- [Data under study]
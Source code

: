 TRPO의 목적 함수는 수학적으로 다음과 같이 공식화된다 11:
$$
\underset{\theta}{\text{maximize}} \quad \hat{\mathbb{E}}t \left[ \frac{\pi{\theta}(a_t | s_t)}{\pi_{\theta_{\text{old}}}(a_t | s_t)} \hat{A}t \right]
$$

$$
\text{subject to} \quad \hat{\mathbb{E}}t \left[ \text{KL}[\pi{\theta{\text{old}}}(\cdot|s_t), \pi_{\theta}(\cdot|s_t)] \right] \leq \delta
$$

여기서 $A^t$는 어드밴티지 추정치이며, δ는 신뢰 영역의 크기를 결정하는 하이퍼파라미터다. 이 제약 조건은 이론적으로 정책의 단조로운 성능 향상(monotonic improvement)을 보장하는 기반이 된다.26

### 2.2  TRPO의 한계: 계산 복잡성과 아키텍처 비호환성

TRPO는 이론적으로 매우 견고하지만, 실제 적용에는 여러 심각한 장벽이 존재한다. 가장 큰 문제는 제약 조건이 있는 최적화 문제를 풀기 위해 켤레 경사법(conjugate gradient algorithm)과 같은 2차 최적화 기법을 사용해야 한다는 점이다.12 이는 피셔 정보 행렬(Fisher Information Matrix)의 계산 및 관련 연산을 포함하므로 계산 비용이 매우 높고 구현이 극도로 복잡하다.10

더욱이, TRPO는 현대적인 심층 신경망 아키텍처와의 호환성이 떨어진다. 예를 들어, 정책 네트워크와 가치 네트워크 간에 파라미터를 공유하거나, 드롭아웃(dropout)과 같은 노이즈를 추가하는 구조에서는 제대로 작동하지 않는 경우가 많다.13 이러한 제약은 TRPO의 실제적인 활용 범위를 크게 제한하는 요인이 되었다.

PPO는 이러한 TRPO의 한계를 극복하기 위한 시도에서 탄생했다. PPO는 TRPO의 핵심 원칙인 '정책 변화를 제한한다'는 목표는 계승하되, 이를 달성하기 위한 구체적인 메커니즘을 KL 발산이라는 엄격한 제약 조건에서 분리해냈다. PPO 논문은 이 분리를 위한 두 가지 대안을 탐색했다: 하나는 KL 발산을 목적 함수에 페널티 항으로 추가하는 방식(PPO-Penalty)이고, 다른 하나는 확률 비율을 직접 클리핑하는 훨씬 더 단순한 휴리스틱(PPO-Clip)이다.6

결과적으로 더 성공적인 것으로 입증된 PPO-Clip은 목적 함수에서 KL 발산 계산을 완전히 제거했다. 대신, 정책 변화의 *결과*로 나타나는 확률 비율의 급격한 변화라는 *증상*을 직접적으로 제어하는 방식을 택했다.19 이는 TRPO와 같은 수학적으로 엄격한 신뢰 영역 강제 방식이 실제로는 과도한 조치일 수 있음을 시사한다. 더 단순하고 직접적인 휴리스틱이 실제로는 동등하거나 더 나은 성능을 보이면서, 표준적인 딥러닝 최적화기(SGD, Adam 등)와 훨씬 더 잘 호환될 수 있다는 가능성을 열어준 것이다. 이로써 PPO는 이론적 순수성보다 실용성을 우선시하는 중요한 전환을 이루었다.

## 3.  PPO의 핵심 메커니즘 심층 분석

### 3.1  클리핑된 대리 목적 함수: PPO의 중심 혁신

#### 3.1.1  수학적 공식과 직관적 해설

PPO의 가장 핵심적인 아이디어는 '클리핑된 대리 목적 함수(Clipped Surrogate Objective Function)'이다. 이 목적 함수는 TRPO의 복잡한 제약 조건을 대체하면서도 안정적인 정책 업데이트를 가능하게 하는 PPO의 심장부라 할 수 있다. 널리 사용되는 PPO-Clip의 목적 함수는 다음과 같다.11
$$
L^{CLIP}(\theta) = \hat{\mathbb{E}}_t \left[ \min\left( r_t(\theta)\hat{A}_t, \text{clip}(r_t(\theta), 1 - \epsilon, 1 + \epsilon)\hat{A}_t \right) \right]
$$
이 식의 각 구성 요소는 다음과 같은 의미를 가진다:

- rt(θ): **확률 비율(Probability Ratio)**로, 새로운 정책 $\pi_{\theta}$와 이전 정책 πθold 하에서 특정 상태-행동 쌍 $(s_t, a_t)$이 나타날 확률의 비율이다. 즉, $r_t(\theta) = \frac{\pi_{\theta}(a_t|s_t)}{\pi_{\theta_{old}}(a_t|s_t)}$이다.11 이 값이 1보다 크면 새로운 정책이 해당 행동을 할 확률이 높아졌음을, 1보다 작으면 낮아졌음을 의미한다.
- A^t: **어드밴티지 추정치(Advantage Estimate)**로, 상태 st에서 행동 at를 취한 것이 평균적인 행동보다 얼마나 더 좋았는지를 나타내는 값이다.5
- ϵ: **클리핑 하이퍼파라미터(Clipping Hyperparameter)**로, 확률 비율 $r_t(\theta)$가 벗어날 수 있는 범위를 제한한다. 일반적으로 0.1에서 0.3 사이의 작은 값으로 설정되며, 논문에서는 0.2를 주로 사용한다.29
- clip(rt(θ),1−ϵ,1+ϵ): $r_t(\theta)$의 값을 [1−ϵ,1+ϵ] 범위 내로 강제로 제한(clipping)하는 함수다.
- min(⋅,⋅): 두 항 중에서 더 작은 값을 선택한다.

==

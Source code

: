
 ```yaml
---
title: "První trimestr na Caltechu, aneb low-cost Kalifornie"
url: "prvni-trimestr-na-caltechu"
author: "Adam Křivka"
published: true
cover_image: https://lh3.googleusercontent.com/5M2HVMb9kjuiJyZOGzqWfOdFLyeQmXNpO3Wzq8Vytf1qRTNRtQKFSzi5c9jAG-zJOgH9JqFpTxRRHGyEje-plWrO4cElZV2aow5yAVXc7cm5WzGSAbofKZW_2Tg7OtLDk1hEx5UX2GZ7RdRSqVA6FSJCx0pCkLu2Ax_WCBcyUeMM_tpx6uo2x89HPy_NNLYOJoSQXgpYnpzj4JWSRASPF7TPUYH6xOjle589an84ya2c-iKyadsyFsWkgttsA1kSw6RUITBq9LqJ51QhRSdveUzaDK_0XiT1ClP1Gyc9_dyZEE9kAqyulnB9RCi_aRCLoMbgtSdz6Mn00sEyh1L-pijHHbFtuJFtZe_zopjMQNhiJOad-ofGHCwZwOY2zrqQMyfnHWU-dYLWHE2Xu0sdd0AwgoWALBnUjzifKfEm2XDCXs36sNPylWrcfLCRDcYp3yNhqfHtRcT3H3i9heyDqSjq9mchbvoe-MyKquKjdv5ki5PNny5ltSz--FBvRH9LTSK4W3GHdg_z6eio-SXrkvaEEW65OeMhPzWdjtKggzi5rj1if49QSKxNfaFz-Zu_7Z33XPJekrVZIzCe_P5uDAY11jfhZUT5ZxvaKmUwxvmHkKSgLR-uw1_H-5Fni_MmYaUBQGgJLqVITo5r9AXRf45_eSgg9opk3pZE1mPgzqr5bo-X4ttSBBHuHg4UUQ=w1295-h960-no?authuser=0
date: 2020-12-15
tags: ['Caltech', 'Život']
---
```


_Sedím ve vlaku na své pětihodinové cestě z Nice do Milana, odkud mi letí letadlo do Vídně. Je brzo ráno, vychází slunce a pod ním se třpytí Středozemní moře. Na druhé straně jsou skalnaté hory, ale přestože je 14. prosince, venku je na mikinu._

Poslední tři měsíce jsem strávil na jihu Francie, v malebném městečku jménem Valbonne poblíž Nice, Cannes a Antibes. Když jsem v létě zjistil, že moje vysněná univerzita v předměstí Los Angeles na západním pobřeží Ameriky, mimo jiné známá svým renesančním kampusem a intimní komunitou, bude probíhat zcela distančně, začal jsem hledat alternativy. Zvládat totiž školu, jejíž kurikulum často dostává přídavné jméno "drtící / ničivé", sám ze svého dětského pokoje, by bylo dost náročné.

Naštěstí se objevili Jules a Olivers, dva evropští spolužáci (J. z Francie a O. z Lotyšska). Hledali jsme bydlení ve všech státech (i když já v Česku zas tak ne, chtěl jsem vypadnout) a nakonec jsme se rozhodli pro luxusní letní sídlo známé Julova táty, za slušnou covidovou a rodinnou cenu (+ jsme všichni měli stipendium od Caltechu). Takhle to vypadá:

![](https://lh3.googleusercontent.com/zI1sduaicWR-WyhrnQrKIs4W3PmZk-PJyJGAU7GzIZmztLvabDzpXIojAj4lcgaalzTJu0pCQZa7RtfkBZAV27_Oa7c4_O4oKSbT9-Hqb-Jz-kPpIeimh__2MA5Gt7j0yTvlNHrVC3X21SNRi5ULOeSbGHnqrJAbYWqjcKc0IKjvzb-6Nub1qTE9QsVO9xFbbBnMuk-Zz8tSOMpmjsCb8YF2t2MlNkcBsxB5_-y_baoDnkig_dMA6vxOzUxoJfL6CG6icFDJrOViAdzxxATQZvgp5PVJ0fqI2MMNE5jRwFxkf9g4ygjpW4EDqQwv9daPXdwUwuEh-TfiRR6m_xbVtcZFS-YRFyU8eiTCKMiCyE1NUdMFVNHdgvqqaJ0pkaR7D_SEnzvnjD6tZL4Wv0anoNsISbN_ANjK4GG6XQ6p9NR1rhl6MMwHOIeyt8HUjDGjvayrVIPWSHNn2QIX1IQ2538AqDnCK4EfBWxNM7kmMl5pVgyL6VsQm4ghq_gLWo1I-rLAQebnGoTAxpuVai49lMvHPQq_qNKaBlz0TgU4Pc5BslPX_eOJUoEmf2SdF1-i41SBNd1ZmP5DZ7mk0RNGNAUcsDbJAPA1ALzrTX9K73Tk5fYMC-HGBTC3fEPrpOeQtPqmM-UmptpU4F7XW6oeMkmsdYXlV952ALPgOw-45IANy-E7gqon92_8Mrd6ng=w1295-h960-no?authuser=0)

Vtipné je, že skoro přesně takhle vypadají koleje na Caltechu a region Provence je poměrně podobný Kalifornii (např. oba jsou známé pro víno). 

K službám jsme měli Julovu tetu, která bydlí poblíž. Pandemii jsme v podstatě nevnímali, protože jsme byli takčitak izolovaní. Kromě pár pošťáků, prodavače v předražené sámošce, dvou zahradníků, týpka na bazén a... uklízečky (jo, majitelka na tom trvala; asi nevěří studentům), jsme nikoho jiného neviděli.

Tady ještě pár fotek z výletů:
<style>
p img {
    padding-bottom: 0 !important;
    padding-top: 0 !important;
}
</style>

- [Activity]
Could you return all lines from the data above that contain the string "추가하는"?

- [Result below]
더욱이, TRPO는 현대적인 심층 신경망 아키텍처와의 호환성이 떨어진다. 예를 들어, 정책 네트워크와 가치 네트워크 간에 파라미터를 공유하거나, 드롭아웃(dropout)과 같은 노이즈를 추가하는 구조에서는 제대로 작동하지 않는 경우가 많다.13 이러한 제약은 TRPO의 실제적인 활용 범위를 크게 제한하는 요인이 되었다.
PPO는 이러한 TRPO의 한계를 극복하기 위한 시도에서 탄생했다. PPO는 TRPO의 핵심 원칙인 '정책 변화를 제한한다'는 목표는 계승하되, 이를 달성하기 위한 구체적인 메커니즘을 KL 발산이라는 엄격한 제약 조건에서 분리해냈다. PPO 논문은 이 분리를 위한 두 가지 대안을 탐색했다: 하나는 KL 발산을 목적 함수에 페널티 항으로 추가하는 방식(PPO-Penalty)이고, 다른 하나는 확률 비율을 직접 클리핑하는 훨씬 더 단순한 휴리스틱(PPO-Clip)이다.6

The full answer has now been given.